More than seven months into 2017, many investors by now know about the U.S. dollar’s struggles. Down 8.4% year-to-date, the PowerShares DB U.S. Dollar Index Bullish Fund (NYSEArca: UUP), the tracking exchange traded fund for the U.S. Dollar Index, is one of the worst-performing currency exchange traded funds this year.
UUP tracks the price movement of the U.S. dollar against a basket of currencies, including the euro, Japanese yen, British pound, Canadian dollar, Swedish krona and Swiss franc. Other currencies, including the Australian dollar, yen and Canadian dollar have recently been gaining momentum against the greenback.
Although the greenback has been a currency laggard this year, that is not stopping some currency market observers from calling the anti-dollar trade crowded or some analysts from speculating that the U.S. currency is long overdue for a rebound.
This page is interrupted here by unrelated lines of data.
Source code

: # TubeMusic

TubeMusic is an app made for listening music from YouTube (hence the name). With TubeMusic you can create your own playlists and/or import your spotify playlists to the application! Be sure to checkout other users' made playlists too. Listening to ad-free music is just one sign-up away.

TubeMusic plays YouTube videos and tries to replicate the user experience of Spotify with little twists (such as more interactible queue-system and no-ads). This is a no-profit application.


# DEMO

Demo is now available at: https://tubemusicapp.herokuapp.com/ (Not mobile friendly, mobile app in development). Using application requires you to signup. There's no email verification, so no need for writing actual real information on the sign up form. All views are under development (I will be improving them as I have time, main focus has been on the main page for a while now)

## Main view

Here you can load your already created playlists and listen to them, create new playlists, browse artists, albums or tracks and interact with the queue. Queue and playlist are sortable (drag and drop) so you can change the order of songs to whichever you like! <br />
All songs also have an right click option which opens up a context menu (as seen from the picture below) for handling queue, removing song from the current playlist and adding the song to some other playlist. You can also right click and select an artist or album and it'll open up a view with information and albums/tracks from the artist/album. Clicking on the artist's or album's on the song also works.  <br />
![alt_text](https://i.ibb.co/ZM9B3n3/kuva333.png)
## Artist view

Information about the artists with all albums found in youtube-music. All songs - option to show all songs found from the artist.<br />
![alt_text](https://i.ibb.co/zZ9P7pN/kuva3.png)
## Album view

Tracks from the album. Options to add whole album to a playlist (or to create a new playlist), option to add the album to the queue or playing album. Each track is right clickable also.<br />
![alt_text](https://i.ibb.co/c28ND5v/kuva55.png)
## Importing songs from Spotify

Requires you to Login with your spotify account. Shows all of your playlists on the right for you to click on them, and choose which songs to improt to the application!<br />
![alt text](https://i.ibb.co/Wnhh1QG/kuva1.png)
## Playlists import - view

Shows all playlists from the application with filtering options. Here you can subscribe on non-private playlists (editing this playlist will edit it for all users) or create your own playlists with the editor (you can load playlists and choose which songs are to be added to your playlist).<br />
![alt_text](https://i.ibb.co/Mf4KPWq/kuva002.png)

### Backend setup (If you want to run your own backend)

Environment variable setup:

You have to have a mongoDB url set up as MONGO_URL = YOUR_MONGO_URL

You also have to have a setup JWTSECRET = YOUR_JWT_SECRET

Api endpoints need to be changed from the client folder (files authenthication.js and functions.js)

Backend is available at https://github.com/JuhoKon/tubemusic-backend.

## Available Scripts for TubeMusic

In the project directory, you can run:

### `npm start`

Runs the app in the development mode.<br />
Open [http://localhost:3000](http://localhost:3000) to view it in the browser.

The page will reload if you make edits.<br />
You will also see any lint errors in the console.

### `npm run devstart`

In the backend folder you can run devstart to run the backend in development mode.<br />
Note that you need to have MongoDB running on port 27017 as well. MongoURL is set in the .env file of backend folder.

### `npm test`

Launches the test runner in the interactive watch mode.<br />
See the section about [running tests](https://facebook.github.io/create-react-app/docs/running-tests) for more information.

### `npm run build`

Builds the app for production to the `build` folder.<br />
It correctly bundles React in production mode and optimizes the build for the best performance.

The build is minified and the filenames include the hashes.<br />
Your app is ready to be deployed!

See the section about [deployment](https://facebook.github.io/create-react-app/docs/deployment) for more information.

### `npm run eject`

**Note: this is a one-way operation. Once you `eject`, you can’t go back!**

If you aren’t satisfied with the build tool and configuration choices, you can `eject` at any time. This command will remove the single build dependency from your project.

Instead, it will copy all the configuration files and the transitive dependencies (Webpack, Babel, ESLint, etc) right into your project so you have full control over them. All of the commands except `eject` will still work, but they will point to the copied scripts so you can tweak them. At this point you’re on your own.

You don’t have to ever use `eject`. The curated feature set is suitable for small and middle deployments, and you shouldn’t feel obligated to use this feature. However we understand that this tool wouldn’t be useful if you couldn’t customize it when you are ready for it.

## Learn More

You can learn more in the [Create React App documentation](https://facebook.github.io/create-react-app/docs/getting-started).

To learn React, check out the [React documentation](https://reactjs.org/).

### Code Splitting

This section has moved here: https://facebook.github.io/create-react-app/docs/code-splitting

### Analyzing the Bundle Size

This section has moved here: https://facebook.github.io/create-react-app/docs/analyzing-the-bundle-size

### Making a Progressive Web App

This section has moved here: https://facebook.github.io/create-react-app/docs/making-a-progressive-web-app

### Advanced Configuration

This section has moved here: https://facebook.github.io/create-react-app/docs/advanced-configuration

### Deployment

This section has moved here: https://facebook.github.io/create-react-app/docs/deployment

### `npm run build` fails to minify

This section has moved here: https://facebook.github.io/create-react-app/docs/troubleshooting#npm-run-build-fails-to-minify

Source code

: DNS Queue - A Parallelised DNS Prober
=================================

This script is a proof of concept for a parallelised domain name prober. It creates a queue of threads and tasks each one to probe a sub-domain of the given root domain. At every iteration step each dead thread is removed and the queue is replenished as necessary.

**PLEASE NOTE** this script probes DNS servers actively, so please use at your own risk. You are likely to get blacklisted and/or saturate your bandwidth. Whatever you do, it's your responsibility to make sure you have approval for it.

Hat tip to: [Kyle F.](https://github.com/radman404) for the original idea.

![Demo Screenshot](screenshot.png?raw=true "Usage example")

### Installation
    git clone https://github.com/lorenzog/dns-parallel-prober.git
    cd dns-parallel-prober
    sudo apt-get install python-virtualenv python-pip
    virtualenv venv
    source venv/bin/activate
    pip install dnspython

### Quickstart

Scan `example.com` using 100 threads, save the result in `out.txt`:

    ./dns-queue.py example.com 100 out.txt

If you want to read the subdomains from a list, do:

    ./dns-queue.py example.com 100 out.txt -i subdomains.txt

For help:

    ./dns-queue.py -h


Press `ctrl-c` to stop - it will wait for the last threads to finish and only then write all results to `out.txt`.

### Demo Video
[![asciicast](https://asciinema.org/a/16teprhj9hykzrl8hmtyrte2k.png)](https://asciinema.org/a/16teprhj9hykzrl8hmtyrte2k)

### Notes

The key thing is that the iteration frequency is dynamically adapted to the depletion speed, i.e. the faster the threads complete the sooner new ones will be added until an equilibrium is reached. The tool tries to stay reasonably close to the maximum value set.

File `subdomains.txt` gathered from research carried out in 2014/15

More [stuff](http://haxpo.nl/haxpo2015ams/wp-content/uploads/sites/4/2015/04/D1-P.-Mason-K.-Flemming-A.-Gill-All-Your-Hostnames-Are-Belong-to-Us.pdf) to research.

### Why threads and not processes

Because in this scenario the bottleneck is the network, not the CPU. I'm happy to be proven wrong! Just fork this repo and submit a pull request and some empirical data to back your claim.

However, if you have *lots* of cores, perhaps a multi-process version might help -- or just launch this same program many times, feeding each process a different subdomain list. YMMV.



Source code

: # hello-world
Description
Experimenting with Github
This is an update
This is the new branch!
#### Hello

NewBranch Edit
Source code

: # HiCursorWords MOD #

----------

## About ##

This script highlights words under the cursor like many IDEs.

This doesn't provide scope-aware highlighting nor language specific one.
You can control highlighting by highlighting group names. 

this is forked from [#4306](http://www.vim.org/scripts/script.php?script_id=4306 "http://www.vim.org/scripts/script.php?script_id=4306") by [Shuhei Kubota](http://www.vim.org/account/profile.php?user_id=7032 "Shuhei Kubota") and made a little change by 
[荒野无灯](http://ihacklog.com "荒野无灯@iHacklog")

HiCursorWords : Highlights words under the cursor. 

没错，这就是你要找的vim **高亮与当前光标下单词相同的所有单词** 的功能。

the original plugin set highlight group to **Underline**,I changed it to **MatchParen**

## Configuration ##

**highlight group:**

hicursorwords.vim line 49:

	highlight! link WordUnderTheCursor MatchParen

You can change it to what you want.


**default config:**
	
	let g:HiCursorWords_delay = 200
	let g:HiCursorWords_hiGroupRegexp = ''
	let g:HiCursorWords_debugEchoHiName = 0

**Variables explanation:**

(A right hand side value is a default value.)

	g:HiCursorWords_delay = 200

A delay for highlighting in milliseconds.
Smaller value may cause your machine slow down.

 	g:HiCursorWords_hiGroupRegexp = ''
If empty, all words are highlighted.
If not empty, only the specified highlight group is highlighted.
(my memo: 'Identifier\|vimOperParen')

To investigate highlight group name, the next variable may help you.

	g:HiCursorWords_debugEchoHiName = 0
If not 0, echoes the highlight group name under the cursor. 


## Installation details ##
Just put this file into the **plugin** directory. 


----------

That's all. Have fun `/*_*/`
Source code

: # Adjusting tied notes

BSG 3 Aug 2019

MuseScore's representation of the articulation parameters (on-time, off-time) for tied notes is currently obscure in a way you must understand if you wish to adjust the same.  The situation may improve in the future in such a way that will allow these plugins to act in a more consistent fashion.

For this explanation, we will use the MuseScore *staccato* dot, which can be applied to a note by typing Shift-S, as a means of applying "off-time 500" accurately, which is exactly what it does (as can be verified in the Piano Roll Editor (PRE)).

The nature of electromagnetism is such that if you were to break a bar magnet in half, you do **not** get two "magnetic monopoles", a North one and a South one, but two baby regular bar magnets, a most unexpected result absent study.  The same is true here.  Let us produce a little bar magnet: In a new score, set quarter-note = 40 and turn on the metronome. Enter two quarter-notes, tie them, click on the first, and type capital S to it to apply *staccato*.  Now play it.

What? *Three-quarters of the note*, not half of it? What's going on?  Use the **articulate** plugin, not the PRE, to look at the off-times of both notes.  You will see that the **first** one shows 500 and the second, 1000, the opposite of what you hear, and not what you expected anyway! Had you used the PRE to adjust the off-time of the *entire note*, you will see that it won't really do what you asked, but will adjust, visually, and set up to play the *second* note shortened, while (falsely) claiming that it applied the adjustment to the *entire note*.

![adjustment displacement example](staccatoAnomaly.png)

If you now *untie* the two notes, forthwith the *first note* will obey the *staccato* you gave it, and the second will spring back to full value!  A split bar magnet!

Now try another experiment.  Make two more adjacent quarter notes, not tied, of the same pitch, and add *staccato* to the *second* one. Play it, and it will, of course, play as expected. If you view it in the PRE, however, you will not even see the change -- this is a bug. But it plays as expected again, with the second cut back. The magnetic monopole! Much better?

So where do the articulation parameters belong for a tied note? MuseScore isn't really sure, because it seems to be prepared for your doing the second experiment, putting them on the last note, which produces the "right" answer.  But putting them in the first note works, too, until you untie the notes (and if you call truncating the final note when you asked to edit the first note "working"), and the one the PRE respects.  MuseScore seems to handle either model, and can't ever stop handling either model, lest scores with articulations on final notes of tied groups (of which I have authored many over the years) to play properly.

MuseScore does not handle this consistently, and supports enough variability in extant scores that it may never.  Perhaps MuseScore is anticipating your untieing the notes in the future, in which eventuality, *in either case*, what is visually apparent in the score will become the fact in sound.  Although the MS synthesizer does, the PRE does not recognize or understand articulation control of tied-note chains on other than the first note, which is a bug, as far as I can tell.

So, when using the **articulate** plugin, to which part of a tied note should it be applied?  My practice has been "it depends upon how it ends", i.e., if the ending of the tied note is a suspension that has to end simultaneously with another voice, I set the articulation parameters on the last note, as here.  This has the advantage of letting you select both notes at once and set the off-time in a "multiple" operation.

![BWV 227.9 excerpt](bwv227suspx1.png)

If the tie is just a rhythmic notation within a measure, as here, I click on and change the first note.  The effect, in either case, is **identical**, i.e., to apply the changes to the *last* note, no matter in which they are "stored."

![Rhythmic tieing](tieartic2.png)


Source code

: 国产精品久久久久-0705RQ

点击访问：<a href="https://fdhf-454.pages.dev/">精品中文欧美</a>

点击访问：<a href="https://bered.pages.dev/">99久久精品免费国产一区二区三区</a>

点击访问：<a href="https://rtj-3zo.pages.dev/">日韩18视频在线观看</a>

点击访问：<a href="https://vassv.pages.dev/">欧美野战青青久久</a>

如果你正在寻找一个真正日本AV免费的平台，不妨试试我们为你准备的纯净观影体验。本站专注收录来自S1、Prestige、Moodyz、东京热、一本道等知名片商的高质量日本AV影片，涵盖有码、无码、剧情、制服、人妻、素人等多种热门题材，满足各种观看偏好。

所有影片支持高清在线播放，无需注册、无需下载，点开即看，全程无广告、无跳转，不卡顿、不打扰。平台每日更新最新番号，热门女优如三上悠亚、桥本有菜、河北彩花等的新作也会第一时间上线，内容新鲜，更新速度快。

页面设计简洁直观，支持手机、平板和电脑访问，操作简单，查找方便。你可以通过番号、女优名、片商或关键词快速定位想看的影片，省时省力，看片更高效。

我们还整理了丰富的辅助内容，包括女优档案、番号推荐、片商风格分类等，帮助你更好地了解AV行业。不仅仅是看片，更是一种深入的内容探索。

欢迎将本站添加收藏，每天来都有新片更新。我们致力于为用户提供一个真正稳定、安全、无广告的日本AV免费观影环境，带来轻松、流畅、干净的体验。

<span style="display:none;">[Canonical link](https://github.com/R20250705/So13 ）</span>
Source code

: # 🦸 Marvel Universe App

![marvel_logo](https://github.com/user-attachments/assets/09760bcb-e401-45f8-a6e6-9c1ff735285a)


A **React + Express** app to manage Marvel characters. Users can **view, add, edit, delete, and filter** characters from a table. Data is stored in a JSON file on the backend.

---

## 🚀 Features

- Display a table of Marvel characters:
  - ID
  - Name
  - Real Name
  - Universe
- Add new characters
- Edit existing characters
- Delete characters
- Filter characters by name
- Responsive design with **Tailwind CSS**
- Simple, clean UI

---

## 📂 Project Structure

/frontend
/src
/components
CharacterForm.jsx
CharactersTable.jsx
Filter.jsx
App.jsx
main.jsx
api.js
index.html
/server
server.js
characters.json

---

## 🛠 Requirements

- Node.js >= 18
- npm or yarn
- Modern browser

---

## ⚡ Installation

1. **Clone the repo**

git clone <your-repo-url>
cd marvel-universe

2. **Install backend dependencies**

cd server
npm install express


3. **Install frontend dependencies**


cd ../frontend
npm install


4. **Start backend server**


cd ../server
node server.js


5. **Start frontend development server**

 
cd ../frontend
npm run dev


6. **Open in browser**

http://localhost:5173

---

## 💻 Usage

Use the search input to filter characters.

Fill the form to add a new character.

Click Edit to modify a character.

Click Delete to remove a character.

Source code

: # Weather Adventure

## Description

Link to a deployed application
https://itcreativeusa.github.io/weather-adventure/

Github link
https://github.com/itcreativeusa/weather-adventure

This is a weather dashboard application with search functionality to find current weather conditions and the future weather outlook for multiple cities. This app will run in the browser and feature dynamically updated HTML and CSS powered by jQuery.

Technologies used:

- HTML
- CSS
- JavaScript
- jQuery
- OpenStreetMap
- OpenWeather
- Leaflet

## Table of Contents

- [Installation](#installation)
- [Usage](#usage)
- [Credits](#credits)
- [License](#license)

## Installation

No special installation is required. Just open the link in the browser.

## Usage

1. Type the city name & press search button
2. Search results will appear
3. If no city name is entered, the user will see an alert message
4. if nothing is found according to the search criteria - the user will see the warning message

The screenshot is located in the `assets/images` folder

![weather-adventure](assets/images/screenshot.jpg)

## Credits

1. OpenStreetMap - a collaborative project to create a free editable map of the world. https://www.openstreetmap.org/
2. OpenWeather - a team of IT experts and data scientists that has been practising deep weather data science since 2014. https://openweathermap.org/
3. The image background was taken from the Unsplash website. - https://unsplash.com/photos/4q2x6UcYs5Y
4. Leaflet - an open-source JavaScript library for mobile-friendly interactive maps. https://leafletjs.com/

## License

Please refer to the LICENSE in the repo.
“It is too early to declare the dollar is heading into a protracted decline despite experiencing a rough 2017, especially against the euro, Goldman Sachs said on Wednesday,” reports Reuters. “Perception of a stalled agenda on tax reform in Washington, soft domestic inflation and wage growth and a possible change of leadership at the Federal Reserve have hurt the dollar in the first eight months of this year, according to two analysts at the New York-based U.S. investment bank.”